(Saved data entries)

*** Block opens ***

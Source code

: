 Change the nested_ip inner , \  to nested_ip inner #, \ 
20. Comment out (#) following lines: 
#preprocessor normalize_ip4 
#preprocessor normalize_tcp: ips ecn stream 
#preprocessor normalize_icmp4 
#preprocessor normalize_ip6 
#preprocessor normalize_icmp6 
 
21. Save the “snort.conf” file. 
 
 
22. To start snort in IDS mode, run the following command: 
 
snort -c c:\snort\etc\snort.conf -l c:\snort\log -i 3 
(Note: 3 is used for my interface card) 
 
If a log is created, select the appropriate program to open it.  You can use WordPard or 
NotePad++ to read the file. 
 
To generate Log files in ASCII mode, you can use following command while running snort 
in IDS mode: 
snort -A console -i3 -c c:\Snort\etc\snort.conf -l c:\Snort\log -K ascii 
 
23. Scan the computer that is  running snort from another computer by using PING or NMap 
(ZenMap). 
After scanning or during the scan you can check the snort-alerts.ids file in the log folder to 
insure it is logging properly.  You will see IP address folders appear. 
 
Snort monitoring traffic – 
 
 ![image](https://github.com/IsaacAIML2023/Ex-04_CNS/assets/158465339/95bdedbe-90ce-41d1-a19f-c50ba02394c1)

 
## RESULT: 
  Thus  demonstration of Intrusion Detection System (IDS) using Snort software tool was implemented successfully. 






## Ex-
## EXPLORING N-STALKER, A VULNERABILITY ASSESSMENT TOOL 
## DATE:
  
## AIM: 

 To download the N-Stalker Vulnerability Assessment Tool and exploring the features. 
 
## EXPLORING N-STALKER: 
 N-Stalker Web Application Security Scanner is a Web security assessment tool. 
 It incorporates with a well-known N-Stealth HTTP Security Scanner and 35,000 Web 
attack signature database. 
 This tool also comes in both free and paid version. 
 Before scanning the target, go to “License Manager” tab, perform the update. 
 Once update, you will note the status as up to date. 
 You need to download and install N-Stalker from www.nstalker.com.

*** Block closes ***

**Prompt**. The answer is the records above restated word for word from their opening line through the line that holds "snort -A console", both included, and nothing else.

**Your response**.
Source code

: Change the nested_ip inner , \  to nested_ip inner #, \ 
20. Comment out (#) following lines: 
#preprocessor normalize_ip4 
#preprocessor normalize_tcp: ips ecn stream 
#preprocessor normalize_icmp4 
#preprocessor normalize_ip6 
#preprocessor normalize_icmp6 
 
21. Save the “snort.conf” file. 
 
 
22. To start snort in IDS mode, run the following command: 
 
snort -c c:\snort\etc\snort.conf -l c:\snort\log -i 3 
(Note: 3 is used for my interface card) 
 
If a log is created, select the appropriate program to open it.  You can use WordPard or 
NotePad++ to read the file. 
 
To generate Log files in ASCII mode, you can use following command while running snort 
in IDS mode: 
snort -A console -i3 -c c:\Snort\etc\snort.conf -l c:\Snort\log -K ascii 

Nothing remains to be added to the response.